* What the task asks: Where the records hold the string "Server", show the whole line it sits on.

Dataset entries:
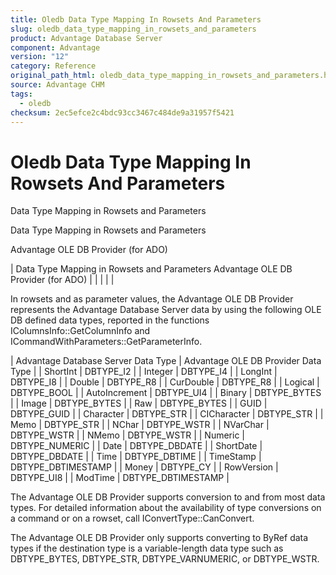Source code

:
 ```yaml
---
title: Oledb Data Type Mapping In Rowsets And Parameters
slug: oledb_data_type_mapping_in_rowsets_and_parameters
product: Advantage Database Server
component: Advantage
version: "12"
category: Reference
original_path_html: oledb_data_type_mapping_in_rowsets_and_parameters.htm
source: Advantage CHM
tags:
  - oledb
checksum: 2ec5efce2c4bdc93cc3467c484de9a31957f5421
---
```


# Oledb Data Type Mapping In Rowsets And Parameters

Data Type Mapping in Rowsets and Parameters

Data Type Mapping in Rowsets and Parameters

Advantage OLE DB Provider (for ADO)

| Data Type Mapping in Rowsets and Parameters  Advantage OLE DB Provider (for ADO) |  |  |  |  |

In rowsets and as parameter values, the Advantage OLE DB Provider represents the Advantage Database Server data by using the following OLE DB defined data types, reported in the functions IColumnsInfo::GetColumnInfo and ICommandWithParameters::GetParameterInfo.

| Advantage Database Server  Data Type | Advantage OLE DB Provider  Data Type |
| ShortInt | DBTYPE\_I2 |
| Integer | DBTYPE\_I4 |
| LongInt | DBTYPE\_I8 |
| Double | DBTYPE\_R8 |
| CurDouble | DBTYPE\_R8 |
| Logical | DBTYPE\_BOOL |
| AutoIncrement | DBTYPE\_UI4 |
| Binary | DBTYPE\_BYTES |
| Image | DBTYPE\_BYTES |
| Raw | DBTYPE\_BYTES |
| GUID | DBTYPE\_GUID |
| Character | DBTYPE\_STR |
| CICharacter | DBTYPE\_STR |
| Memo | DBTYPE\_STR |
| NChar | DBTYPE\_WSTR |
| NVarChar | DBTYPE\_WSTR |
| NMemo | DBTYPE\_WSTR |
| Numeric | DBTYPE\_NUMERIC |
| Date | DBTYPE\_DBDATE |
| ShortDate | DBTYPE\_DBDATE |
| Time | DBTYPE\_DBTIME |
| TimeStamp | DBTYPE\_DBTIMESTAMP |
| Money | DBTYPE\_CY |
| RowVersion | DBTYPE\_UI8 |
| ModTime | DBTYPE\_DBTIMESTAMP |

The Advantage OLE DB Provider supports conversion to and from most data types. For detailed information about the availability of type conversions on a command or on a rowset, call IConvertType::CanConvert.

The Advantage OLE DB Provider only supports converting to ByRef data types if the destination type is a variable-length data type such as DBTYPE\_BYTES, DBTYPE\_STR, DBTYPE\_VARNUMERIC, or DBTYPE\_WSTR.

* Solution for this task:
product: Advantage Database Server
In rowsets and as parameter values, the Advantage OLE DB Provider represents the Advantage Database Server data by using the following OLE DB defined data types, reported in the functions IColumnsInfo::GetColumnInfo and ICommandWithParameters::GetParameterInfo.
| Advantage Database Server  Data Type | Advantage OLE DB Provider  Data Type |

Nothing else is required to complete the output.